**GOAL OF THE EXERCISE:** Copy every line in the listing that contains "Mismatch".

**AVAILABLE RECORDS:**
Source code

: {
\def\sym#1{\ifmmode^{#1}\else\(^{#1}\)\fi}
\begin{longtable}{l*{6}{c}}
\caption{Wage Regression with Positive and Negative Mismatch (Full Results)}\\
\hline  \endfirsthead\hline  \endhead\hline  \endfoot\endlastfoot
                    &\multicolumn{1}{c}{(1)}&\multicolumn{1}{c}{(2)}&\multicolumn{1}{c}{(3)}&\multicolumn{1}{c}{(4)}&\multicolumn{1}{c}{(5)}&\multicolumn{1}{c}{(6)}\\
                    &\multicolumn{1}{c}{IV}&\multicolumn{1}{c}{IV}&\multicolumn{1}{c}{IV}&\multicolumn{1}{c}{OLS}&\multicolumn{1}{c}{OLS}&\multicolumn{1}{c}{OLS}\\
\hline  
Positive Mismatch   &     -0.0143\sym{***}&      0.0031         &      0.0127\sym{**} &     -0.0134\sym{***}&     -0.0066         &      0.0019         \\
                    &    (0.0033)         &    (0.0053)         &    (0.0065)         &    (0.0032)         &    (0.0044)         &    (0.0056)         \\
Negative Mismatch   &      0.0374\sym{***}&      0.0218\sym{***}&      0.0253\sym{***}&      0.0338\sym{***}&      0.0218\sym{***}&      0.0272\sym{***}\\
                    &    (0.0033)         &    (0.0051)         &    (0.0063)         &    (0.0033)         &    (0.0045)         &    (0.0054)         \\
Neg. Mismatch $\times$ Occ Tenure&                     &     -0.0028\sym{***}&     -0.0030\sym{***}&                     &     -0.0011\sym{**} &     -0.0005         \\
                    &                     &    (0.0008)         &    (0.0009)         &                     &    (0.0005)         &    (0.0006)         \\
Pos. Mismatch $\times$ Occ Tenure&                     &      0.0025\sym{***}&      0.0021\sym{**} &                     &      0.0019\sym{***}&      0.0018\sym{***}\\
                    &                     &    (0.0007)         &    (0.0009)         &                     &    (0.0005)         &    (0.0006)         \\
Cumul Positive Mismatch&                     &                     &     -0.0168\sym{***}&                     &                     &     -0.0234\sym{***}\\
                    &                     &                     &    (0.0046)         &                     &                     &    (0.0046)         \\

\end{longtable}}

**WRITTEN ANSWER:**
\caption{Wage Regression with Positive and Negative Mismatch (Full Results)}\\
Positive Mismatch   &     -0.0143\sym{***}&      0.0031         &      0.0127\sym{**} &     -0.0134\sym{***}&     -0.0066         &      0.0019         \\
Negative Mismatch   &      0.0374\sym{***}&      0.0218\sym{***}&      0.0253\sym{***}&      0.0338\sym{***}&      0.0218\sym{***}&      0.0272\sym{***}\\
Neg. Mismatch $\times$ Occ Tenure&                     &     -0.0028\sym{***}&     -0.0030\sym{***}&                     &     -0.0011\sym{**} &     -0.0005         \\
Pos. Mismatch $\times$ Occ Tenure&                     &      0.0025\sym{***}&      0.0021\sym{**} &                     &      0.0019\sym{***}&      0.0018\sym{***}\\
Cumul Positive Mismatch&                     &                     &     -0.0168\sym{***}&                     &                     &     -0.0234\sym{***}\\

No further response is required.